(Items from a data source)

----

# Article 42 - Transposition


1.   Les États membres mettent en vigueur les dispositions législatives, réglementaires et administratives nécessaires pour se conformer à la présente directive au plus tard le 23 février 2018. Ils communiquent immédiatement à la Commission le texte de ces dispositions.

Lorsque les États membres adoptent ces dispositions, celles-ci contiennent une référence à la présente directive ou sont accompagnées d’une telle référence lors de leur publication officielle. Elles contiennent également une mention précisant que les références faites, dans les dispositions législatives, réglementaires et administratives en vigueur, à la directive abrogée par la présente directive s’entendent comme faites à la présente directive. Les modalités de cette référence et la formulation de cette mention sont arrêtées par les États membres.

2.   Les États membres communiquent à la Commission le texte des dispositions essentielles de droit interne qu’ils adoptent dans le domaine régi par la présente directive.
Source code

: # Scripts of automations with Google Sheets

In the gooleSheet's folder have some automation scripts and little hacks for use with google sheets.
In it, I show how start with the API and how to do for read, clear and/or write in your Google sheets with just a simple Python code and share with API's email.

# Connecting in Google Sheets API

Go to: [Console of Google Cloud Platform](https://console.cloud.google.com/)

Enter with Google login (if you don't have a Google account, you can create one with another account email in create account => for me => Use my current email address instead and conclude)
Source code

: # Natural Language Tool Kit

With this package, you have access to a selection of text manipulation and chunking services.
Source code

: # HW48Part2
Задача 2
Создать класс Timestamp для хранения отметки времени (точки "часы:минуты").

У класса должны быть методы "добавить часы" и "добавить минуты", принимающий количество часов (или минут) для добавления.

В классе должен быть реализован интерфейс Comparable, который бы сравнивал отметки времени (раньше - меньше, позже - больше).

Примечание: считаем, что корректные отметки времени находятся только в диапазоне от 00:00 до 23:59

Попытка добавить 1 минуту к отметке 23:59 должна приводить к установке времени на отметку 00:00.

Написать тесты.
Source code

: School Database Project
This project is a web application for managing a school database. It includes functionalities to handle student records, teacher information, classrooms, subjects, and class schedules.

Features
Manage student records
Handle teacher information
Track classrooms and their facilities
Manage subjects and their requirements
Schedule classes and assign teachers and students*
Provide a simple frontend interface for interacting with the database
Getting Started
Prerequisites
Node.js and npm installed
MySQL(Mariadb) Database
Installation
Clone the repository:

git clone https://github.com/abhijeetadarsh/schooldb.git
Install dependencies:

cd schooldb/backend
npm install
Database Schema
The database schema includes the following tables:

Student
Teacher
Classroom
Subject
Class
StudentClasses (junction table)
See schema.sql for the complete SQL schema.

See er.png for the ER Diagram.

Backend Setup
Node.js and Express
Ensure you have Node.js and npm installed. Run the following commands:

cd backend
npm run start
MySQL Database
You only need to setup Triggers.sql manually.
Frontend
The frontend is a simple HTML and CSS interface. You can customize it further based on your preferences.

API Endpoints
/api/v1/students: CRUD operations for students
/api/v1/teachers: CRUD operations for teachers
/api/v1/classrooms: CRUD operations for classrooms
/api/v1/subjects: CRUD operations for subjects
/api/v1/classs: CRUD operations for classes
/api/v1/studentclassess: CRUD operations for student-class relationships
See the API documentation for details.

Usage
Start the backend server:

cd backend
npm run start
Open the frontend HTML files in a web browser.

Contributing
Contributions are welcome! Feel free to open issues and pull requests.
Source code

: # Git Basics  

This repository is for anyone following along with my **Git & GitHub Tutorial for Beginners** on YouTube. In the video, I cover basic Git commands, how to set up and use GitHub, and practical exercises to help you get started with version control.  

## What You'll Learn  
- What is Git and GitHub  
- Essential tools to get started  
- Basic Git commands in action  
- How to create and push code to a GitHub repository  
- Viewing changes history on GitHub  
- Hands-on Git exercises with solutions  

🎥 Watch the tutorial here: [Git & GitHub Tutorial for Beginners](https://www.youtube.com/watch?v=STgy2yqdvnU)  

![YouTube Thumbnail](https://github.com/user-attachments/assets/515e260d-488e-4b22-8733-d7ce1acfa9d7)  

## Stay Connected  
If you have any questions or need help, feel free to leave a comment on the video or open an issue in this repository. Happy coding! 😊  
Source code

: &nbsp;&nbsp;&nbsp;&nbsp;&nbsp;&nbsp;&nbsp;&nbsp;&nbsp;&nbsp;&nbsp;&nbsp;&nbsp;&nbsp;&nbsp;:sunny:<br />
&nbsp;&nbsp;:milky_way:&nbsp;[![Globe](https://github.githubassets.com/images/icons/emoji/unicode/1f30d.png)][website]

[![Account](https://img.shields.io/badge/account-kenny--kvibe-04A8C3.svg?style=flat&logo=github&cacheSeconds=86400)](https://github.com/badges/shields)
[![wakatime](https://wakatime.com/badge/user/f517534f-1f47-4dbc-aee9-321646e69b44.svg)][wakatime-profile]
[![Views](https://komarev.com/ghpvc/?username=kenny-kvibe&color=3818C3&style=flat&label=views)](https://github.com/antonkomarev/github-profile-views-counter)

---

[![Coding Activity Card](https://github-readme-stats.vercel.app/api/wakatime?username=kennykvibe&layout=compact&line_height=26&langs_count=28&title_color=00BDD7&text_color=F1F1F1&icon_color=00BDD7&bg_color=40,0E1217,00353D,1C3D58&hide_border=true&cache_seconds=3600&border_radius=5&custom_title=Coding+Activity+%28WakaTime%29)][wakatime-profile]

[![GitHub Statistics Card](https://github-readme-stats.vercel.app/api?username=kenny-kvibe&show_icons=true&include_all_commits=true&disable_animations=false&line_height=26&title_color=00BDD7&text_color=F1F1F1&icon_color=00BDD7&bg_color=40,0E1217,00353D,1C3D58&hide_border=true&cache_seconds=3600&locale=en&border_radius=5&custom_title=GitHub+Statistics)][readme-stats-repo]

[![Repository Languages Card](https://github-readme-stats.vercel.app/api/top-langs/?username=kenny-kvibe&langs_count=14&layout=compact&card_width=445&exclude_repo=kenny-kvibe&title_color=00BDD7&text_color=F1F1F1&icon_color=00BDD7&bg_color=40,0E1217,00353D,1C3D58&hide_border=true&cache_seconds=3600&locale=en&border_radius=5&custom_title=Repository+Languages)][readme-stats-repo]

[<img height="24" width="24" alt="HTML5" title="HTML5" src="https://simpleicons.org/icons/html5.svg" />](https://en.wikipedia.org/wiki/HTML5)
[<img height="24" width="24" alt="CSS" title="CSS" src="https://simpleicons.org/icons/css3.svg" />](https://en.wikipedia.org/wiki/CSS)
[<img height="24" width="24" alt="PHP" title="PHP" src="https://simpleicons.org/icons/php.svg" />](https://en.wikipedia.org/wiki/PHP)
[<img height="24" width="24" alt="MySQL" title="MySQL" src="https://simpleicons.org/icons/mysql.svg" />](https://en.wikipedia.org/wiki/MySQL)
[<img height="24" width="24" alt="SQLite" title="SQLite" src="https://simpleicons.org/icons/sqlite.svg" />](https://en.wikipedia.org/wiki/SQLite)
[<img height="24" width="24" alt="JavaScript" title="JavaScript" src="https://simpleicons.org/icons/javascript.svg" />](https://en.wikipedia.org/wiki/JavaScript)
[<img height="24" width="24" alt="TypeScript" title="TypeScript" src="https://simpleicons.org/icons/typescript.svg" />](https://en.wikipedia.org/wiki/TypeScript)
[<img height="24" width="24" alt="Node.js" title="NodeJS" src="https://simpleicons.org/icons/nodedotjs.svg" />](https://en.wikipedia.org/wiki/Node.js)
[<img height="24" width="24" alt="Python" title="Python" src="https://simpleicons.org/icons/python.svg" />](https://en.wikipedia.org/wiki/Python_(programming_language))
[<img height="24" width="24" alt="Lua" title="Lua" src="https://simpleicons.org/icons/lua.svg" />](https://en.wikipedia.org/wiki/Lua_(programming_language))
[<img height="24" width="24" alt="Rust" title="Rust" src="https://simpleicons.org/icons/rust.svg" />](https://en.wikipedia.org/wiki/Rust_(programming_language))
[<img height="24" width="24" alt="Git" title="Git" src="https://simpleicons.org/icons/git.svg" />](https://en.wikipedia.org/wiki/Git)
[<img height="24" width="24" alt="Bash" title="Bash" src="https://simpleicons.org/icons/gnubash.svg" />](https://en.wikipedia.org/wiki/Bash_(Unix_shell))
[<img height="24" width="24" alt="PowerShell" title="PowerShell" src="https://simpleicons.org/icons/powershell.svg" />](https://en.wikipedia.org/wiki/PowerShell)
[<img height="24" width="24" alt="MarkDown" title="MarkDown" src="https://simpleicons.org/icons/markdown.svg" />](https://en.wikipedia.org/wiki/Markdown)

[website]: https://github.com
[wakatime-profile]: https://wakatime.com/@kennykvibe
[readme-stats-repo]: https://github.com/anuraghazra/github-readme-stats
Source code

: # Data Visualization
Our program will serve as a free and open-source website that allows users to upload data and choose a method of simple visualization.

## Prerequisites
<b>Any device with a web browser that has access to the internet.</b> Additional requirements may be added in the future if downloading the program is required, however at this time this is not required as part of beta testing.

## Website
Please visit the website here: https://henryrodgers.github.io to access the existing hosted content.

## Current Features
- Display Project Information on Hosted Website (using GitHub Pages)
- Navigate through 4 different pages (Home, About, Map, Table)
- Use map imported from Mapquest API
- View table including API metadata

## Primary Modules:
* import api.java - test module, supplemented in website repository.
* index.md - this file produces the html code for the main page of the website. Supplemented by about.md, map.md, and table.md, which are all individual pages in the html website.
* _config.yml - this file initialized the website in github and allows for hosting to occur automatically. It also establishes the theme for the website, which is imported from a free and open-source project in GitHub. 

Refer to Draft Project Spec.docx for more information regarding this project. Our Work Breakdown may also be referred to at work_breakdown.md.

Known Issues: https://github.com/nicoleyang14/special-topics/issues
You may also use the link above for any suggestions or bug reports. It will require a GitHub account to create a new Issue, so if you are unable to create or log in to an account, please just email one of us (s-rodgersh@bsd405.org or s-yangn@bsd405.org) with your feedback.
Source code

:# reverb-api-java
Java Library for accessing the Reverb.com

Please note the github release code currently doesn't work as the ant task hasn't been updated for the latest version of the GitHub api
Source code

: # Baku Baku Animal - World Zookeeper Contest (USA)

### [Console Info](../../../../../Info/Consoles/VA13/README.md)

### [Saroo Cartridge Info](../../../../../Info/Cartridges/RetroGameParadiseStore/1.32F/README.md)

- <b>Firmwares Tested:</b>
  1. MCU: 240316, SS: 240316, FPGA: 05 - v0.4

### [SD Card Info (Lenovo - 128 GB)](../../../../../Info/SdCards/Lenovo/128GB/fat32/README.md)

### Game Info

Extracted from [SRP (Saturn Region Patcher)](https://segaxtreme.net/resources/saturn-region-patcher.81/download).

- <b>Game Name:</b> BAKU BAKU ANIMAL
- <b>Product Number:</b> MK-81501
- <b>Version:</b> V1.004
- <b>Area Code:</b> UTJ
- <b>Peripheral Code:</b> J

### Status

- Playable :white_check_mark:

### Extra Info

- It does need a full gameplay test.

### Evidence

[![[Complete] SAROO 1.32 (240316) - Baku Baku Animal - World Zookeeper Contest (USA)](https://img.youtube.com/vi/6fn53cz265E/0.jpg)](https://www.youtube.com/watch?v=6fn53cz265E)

----

== What you have to do ==
Would you please repeat exactly the lines above, starting at the line with "In it, I show" and stopping at the line with "Go to: [Console", both included?

== Solution for this exercise ==
In it, I show how start with the API and how to do for read, clear and/or write in your Google sheets with just a simple Python code and share with API's email.

# Connecting in Google Sheets API

Go to: [Console of Google Cloud Platform](https://console.cloud.google.com/)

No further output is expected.